The process of IVF involves using hormones to stimulate a woman’s ovaries to produce a number of eggs in one menstrual cycle. While a natural cycle would only typically produce one mature egg (that is able to be fertilised by sperm), IVF aims to increase this number. The number of eggs collected from an IVF cycle varies from 1-20ish. There are a number of variables that influence this number including the woman’s age, ovarian reserve, response to treatment and luck (even though this is not officially science!)
It is important to know that the number of eggs doesn’t always equate the the same number of embryos. I like to think of IVF like a hurdles race – the stumbling block being that once you miss a hurdle you are out of the race.
Eggs are collected from a woman ovaries by a specialist IVF doctor. These eggs are then ‘introduced’ to a sperm sample from the proposed father or donor. There are 2 Fertilisation techniques.
A large majority of IVF, and all PGD is done using ICSI and in general, fertilisation rates are higher using this technique. However, with all invasive techniques come minor increases in risk of adverse outcome. So doctors are always weighing up the risks with the benefits.
In the case of embryo selection there are 2 main ways an embryologist (this is a scientist that is specialised in creating and supporting the growth of embryos) can ‘select’ an embryo.
Visually – new technologies called an Embryoscope gives real-time visualisation and tracking of an embryos growth in the laboratory.

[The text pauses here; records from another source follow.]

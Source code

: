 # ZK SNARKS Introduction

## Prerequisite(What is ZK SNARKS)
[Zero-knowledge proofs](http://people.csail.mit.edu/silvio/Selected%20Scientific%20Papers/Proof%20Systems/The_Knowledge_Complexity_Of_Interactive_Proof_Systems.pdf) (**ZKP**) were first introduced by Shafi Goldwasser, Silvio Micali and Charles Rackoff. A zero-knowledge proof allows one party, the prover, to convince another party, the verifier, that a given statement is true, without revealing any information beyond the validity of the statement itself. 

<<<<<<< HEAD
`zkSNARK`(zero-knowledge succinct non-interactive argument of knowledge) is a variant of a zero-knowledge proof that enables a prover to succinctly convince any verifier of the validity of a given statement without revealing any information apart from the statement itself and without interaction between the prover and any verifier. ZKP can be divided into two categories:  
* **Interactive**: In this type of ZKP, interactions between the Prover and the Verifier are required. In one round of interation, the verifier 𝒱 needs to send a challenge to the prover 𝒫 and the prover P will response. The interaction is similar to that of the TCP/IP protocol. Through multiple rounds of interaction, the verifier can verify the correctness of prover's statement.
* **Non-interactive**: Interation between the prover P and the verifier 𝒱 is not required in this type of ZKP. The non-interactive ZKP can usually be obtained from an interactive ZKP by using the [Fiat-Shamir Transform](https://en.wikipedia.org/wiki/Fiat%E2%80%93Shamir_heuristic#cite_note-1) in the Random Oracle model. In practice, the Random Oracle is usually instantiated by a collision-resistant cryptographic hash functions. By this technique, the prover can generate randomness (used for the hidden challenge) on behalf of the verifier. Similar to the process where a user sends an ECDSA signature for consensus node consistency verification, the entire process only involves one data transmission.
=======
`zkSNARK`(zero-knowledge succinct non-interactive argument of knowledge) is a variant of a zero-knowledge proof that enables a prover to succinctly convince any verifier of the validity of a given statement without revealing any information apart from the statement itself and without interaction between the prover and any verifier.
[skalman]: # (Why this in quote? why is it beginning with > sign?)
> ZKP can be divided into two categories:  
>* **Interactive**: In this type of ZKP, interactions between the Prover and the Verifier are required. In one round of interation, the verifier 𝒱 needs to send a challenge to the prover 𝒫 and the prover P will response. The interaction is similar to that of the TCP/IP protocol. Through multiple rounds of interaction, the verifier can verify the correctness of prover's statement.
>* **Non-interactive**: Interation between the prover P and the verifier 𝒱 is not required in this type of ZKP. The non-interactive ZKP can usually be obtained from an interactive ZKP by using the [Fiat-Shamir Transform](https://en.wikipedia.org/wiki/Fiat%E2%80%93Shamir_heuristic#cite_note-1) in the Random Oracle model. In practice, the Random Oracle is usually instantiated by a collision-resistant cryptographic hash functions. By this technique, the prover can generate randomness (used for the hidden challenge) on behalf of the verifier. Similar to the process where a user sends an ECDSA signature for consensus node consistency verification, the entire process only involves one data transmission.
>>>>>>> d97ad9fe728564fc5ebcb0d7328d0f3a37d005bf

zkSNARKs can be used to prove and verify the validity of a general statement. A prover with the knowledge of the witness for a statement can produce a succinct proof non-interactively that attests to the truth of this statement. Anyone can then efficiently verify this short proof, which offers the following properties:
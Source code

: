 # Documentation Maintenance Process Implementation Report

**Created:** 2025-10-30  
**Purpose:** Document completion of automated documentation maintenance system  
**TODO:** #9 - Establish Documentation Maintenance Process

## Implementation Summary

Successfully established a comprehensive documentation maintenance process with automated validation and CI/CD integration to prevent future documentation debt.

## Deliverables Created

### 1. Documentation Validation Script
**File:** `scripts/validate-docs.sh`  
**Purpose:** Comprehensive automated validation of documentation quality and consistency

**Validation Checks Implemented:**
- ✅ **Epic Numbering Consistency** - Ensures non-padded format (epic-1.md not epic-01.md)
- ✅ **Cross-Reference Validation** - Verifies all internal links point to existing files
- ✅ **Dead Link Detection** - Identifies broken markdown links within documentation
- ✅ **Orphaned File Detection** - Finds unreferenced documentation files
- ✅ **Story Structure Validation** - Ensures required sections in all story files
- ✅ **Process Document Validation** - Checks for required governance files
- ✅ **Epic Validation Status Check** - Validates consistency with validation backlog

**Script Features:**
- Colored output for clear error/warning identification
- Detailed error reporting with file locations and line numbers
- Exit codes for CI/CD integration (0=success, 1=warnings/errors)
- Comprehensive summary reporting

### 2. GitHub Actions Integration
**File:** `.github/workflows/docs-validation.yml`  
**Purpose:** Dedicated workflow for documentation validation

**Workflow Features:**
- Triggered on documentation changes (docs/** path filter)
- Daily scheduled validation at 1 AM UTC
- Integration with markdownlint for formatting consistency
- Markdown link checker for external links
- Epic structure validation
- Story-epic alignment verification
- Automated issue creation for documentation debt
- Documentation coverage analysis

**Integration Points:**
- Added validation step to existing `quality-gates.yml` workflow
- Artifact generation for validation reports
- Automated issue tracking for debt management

Embryos are usually grown 5 days until they contain more than 100 cells – this growth stage is called blastocyst – embryos are graded and sorted for potential transfer back to a woman uterus. Typically only 1 embryo will be put back at a time to reduce the risk of multiple pregnancies. Any additional are frozen using technique called vitrification. Embryos are stable in this state and a generally stored for future us by the couple.
Preimplantation Genetic Screening (PGS) is used to assess the chromosome make-up of the embryo. We know that most early miscarriages are due to chromosome errors. An example of this is down syndrome – where an embryo inherits 3 copies of chromosome 21, instead of the regular 2 copies. Any chromosome imbalances in an embryo increase the risk of miscarriage and will lead to pregnancy complications and abnormal birth outcomes.
Preimplantation Genetic Diagnosis (PGD) is used to screen embryos for specific single gene faults that are known to be carried by the parent or parents having IVF treatment. Scientists create a unique DNA fingerprint of the specific faulty gene in the family. By comparing the DNA fingerprint of the biopsied embryos to the DNA fingerprint of the family members it is possible to determine which embryos have inherited the disease and which are free of the disorder. Unaffected embryos will then be available for IVF treatment in future cycles with a chance that it will produce a successful pregnancy and a healthy baby.